-- The data follows --

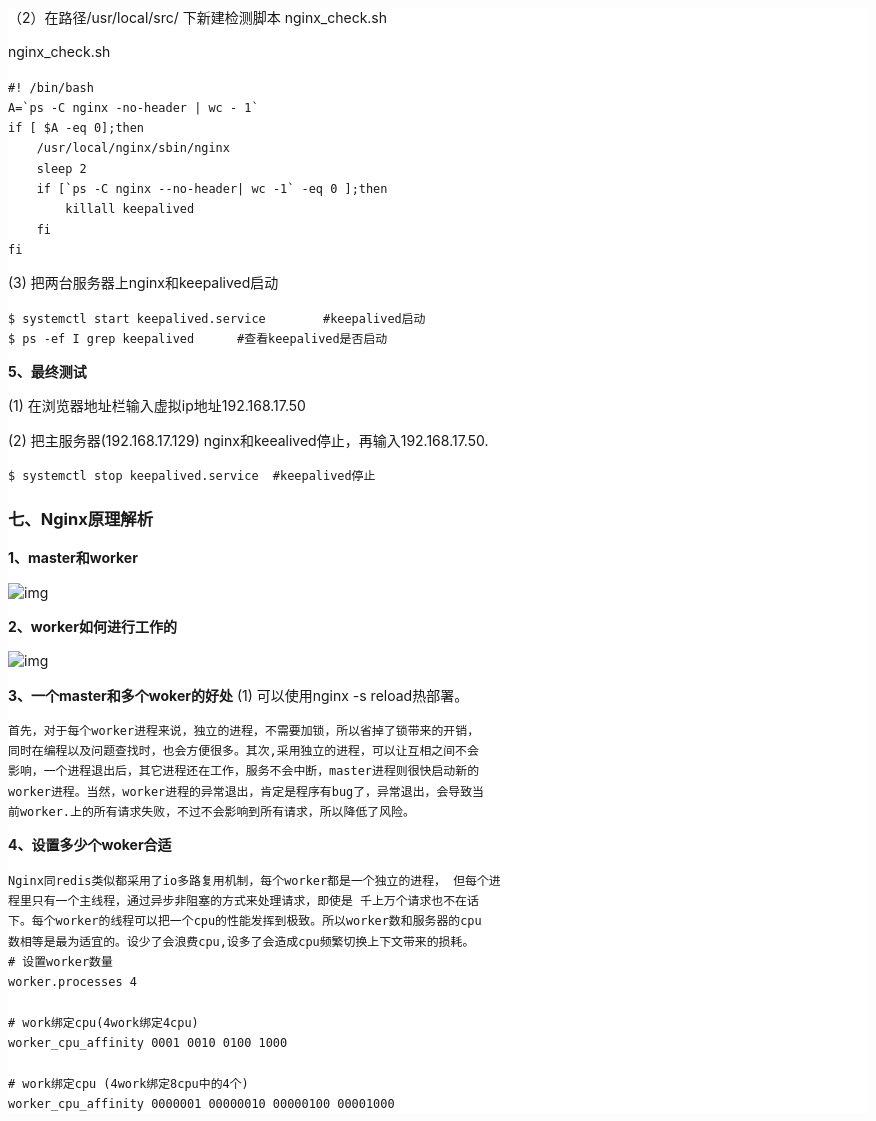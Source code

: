 （2）在路径/usr/local/src/ 下新建检测脚本 nginx_check.sh

nginx_check.sh

```
#! /bin/bash
A=`ps -C nginx -no-header | wc - 1`
if [ $A -eq 0];then
	/usr/local/nginx/sbin/nginx
	sleep 2
	if [`ps -C nginx --no-header| wc -1` -eq 0 ];then
		killall keepalived
	fi
fi
```

(3) 把两台服务器上nginx和keepalived启动

```
$ systemctl start keepalived.service		#keepalived启动
$ ps -ef I grep keepalived		#查看keepalived是否启动
```

**5、最终测试**

(1) 在浏览器地址栏输入虚拟ip地址192.168.17.50

(2) 把主服务器(192.168.17.129) nginx和keealived停止，再输入192.168.17.50.

```
$ systemctl stop keepalived.service  #keepalived停止
```

### 七、Nginx原理解析

**1、master和worker**

![img](https://nishigouzi.github.io/2020/06/07/Nginx%E7%AC%94%E8%AE%B0/image-20200607222133869.png)

**2、worker如何进行工作的**

![img](https://nishigouzi.github.io/2020/06/07/Nginx%E7%AC%94%E8%AE%B0/image-20200607222501486.png)

**3、一个master和多个woker的好处**
(1) 可以使用nginx -s reload热部署。

```
首先，对于每个worker进程来说，独立的进程，不需要加锁，所以省掉了锁带来的开销，
同时在编程以及问题查找时，也会方便很多。其次,采用独立的进程，可以让互相之间不会
影响，一个进程退出后，其它进程还在工作，服务不会中断，master进程则很快启动新的
worker进程。当然，worker进程的异常退出，肯定是程序有bug了，异常退出，会导致当
前worker.上的所有请求失败，不过不会影响到所有请求，所以降低了风险。
```

**4、设置多少个woker合适**

```
Nginx同redis类似都采用了io多路复用机制，每个worker都是一个独立的进程， 但每个进
程里只有一个主线程，通过异步非阻塞的方式来处理请求，即使是 千上万个请求也不在话
下。每个worker的线程可以把一个cpu的性能发挥到极致。所以worker数和服务器的cpu
数相等是最为适宜的。设少了会浪费cpu,设多了会造成cpu频繁切换上下文带来的损耗。
# 设置worker数量
worker.processes 4 

# work绑定cpu(4work绑定4cpu)
worker_cpu_affinity 0001 0010 0100 1000

# work绑定cpu (4work绑定8cpu中的4个)
worker_cpu_affinity 0000001 00000010 00000100 00001000
```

-- The data concluded --

- [Goal of the exercise]: Copy each entry exactly as written. Pictures do not belong in the copy.

- [Solution to this exercise]:
Source code

: （2）在路径/usr/local/src/ 下新建检测脚本 nginx_check.sh

nginx_check.sh

```
#! /bin/bash
A=`ps -C nginx -no-header | wc - 1`
if [ $A -eq 0];then
	/usr/local/nginx/sbin/nginx
	sleep 2
	if [`ps -C nginx --no-header| wc -1` -eq 0 ];then
		killall keepalived
	fi
fi
```

(3) 把两台服务器上nginx和keepalived启动

```
$ systemctl start keepalived.service		#keepalived启动
$ ps -ef I grep keepalived		#查看keepalived是否启动
```

**5、最终测试**

(1) 在浏览器地址栏输入虚拟ip地址192.168.17.50

(2) 把主服务器(192.168.17.129) nginx和keealived停止，再输入192.168.17.50.

```
$ systemctl stop keepalived.service  #keepalived停止
```

### 七、Nginx原理解析

**1、master和worker**

![img](https://nishigouzi.github.io/2020/06/07/Nginx%E7%AC%94%E8%AE%B0/image-20200607222133869.png)

**2、worker如何进行工作的**

![img](https://nishigouzi.github.io/2020/06/07/Nginx%E7%AC%94%E8%AE%B0/image-20200607222501486.png)

**3、一个master和多个woker的好处**
(1) 可以使用nginx -s reload热部署。

```
首先，对于每个worker进程来说，独立的进程，不需要加锁，所以省掉了锁带来的开销，
同时在编程以及问题查找时，也会方便很多。其次,采用独立的进程，可以让互相之间不会
影响，一个进程退出后，其它进程还在工作，服务不会中断，master进程则很快启动新的
worker进程。当然，worker进程的异常退出，肯定是程序有bug了，异常退出，会导致当
前worker.上的所有请求失败，不过不会影响到所有请求，所以降低了风险。
```

**4、设置多少个woker合适**

```
Nginx同redis类似都采用了io多路复用机制，每个worker都是一个独立的进程， 但每个进
程里只有一个主线程，通过异步非阻塞的方式来处理请求，即使是 千上万个请求也不在话
下。每个worker的线程可以把一个cpu的性能发挥到极致。所以worker数和服务器的cpu
数相等是最为适宜的。设少了会浪费cpu,设多了会造成cpu频繁切换上下文带来的损耗。
# 设置worker数量
worker.processes 4 

# work绑定cpu(4work绑定4cpu)
worker_cpu_affinity 0001 0010 0100 1000

# work绑定cpu (4work绑定8cpu中的4个)
worker_cpu_affinity 0000001 00000010 00000100 00001000
```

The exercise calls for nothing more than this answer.